運用設計

インシデント”初動30分”一本勝負|“迷いゼロ”で動くための実務ガイド


– こんな方におすすめ –

コマースサイト・基幹システムを保有している30名から1,000名規模の一般的な民間企業の情報システム部門の実務担当者の方。情報セキュリティ・システム監査・法務の担当者の方。また運用設計を担当しているシステムコンサルタントの方。

– この記事の目的と範囲 –

障害やセキュリティインシデント発生時の初動行動を示します。オンプレ/社内SaaS/端末・ネットワークなど環境を問わず適用できます。特定の製品に依存せず、初動の役割・手順・KPIに焦点を当てています。

– 要約ポイント –

・インシデント検知の最初の30分は「対応の任命→重大度判定→被害縮小→定期報告」を機械的に回す
・定期連絡方法と記録方法をあらかじめテンプレート化し統一させる。
・証跡はその場で確保し、後で振り返りができるように記録を残す。
・KPI(Key Performance Indicator)は「MTTA(平均確認時間)/MTTR(平均対応時間)」と「記録欠損率」で対応品質を測定する。


初動30分」がなぜ重要なのか

インシデント検知の発生直後というのは、被害の影響範囲が徐々に広がりやすく発生から最初の30分で「対応の任命→重大度判定→回避策実行」の3つの手を打てるかどうかで被害の影響度合いを左右します。

インシデント発生直後は状況を正確に把握するための情報鮮度が新しく、初動が遅くなればなるほどログ情報やユーザからの状況確認も時間の経過とともに古くなり最終的には失われてしまいます。そのため、30分以内の初動と証跡の確保は、後続の原因の究明と再発防止策の精度を高めます。
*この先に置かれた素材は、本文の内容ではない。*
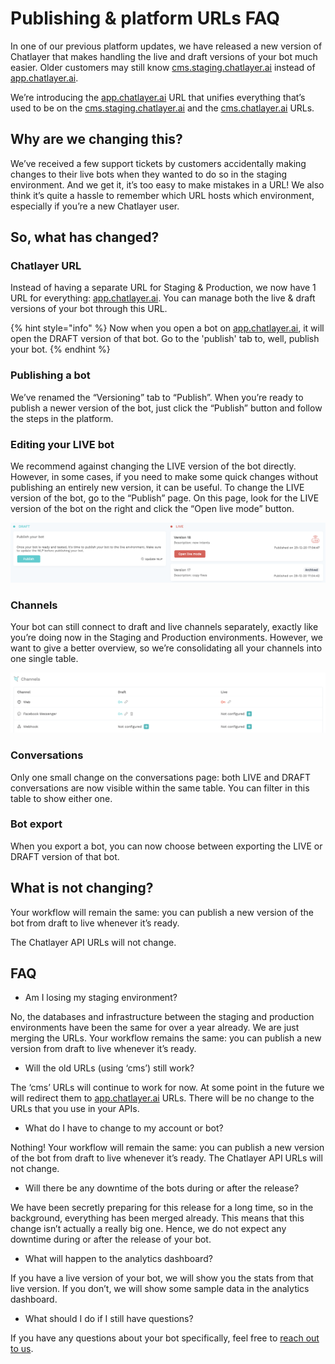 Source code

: # Publishing & platform URLs FAQ

In one of our previous platform updates, we have released a new version of Chatlayer that makes handling the live and draft versions of your bot much easier. Older customers may still know [cms.staging.chatlayer.ai](http://cms.staging.chatlayer.ai/) instead of [app.chatlayer.ai](http://app.chatlayer.ai/).

We’re introducing the [app.chatlayer.ai](http://app.chatlayer.ai/) URL that unifies everything that’s used to be on the [cms.staging.chatlayer.ai](http://cms.staging.chatlayer.ai/) and the [cms.chatlayer.ai](http://cms.chatlayer.ai/) URLs.

## Why are we changing this? 

We’ve received a few support tickets by customers accidentally making changes to their live bots when they wanted to do so in the staging environment. And we get it, it’s too easy to make mistakes in a URL! We also think it’s quite a hassle to remember which URL hosts which environment, especially if you’re a new Chatlayer user.

## So, what has changed?

### Chatlayer URL

Instead of having a separate URL for Staging & Production, we now have 1 URL for everything: [app.chatlayer.ai](http://app.chatlayer.ai/). You can manage both the live & draft versions of your bot through this URL.

{% hint style="info" %}
Now when you open a bot on [app.chatlayer.ai](http://app.chatlayer.ai/), it will open the DRAFT version of that bot. Go to the 'publish' tab to, well, publish your bot.
{% endhint %}

### Publishing a bot

We’ve renamed the “Versioning” tab to “Publish”. When you’re ready to publish a newer version of the bot, just click the “Publish” button and follow the steps in the platform.

### Editing your LIVE bot

We recommend against changing the LIVE version of the bot directly. However, in some cases, if you need to make some quick changes without publishing an entirely new version, it can be useful. To change the LIVE version of the bot, go to the “Publish” page. On this page, look for the LIVE version of the bot on the right and click the “Open live mode” button.

![](../../.gitbook/assets/image%20%28517%29.png)

### Channels

Your bot can still connect to draft and live channels separately, exactly like you’re doing now in the Staging and Production environments. However, we want to give a better overview, so we’re consolidating all your channels into one single table.

![](../../.gitbook/assets/image%20%28516%29.png)

### Conversations

Only one small change on the conversations page: both LIVE and DRAFT conversations are now visible within the same table. You can filter in this table to show either one.

### Bot export

When you export a bot, you can now choose between exporting the LIVE or DRAFT version of that bot.

## What is not changing?

Your workflow will remain the same: you can publish a new version of the bot from draft to live whenever it’s ready.

The Chatlayer API URLs will not change.

## FAQ

* Am I losing my staging environment?

No, the databases and infrastructure between the staging and production environments have been the same for over a year already. We are just merging the URLs. Your workflow remains the same: you can publish a new version from draft to live whenever it’s ready.

* Will the old URLs \(using ‘cms’\) still work?

The ‘cms’ URLs will continue to work for now. At some point in the future we will redirect them to [app.chatlayer.ai](http://app.chatlayer.ai/) URLs. There will be no change to the URLs that you use in your APIs.

* What do I have to change to my account or bot?

Nothing! Your workflow will remain the same: you can publish a new version of the bot from draft to live whenever it’s ready. The Chatlayer API URLs will not change.

* Will there be any downtime of the bots during or after the release?

We have been secretly preparing for this release for a long time, so in the background, everything has been merged already. This means that this change isn’t actually a really big one. Hence, we do not expect any downtime during or after the release of your bot.

* What will happen to the analytics dashboard?

If you have a live version of your bot, we will show you the stats from that live version. If you don’t, we will show some sample data in the analytics dashboard.

* What should I do if I still have questions?

If you have any questions about your bot specifically, feel free to [reach out to us](http://support.chatlayer.ai/).

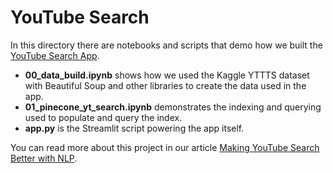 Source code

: # YouTube Search

In this directory there are notebooks and scripts that demo how we built the [YouTube Search App](https://share.streamlit.io/pinecone-io/playground/yt-search/src/server.py).

* **00_data_build.ipynb** shows how we used the Kaggle YTTTS dataset with Beautiful Soup and other libraries to create the data used in the app.
* **01_pinecone_yt_search.ipynb** demonstrates the indexing and querying used to populate and query the index.
* **app.py** is the Streamlit script powering the app itself.

You can read more about this project in our article [Making YouTube Search Better with NLP](https://pinecone.io/learn/youtube-search).
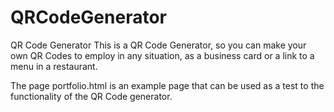 # QRCodeGenerator
QR Code Generator 
This is a QR Code Generator, so you can make your own QR Codes to employ in any situation, as a business card or a link to a menu in a restaurant.

The page portfolio.html is an example page that can be used as a test to the functionality of the QR Code generator.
「初動30分ルール」を実施できるようにするためにも、あらかじめ合意をとっておくことで無駄なコミュニケーションコストや合意形成コストを最小化せることができます。インシデント対応に集中するためにも、定期的な経過報告の中で「今わかっていること/次はいつ報告を行うのか」を共有することで関係者から個別の問い合わせも大幅に減らすことができます。

「インシデント検知、初動30分」というルールを組織として決めておくことが、その場その場で考える誤った対処の連鎖を止めることができ、また一次切り分けや回避対応の早期判断、二次障害を避けることができます。

初動はなぜ「30分」なのか

「対応の任命→重大度判定→回避策実行」を実施する際、初動30分はさらに時間を区切ることができます。初動30分を「5-15-30分」ルールで区切ることで初動時のタスクを定義にすることができます。初動を30分とし、この時間幅で初動を開始する合理的な理由は次の通りです。

① 被害の拡大を最も最小化できる時間幅であること
② 情報の鮮度が新しく、手がかりを最も確保できる時間幅であること
③ 報告タイミングを5分、15分、30分と決めておくことで関係者からの個別問い合わせを減らせること
④ KPIと相性が良いこと


企業の事業継続性の確保の観点から、被害の拡大や二次被害を増やさないためにも、初動開始時間をあらかじめ定めておくことは運用設計する上で重要な要件の1つなります。初動が遅れると以下のような悪化パターンが考えられます。

① 被害影響の範囲拡大
② 証跡情報の欠損による原因の特定が不明
③ 意思決定の混乱
④ 復旧後の再発防止策の機能不全


初動が遅れれば遅れるほど解決までの時間が伸びることになり、定期的な情報報告の更新がなければ問い合わせの急増により解決のための作業が圧迫される結果となります。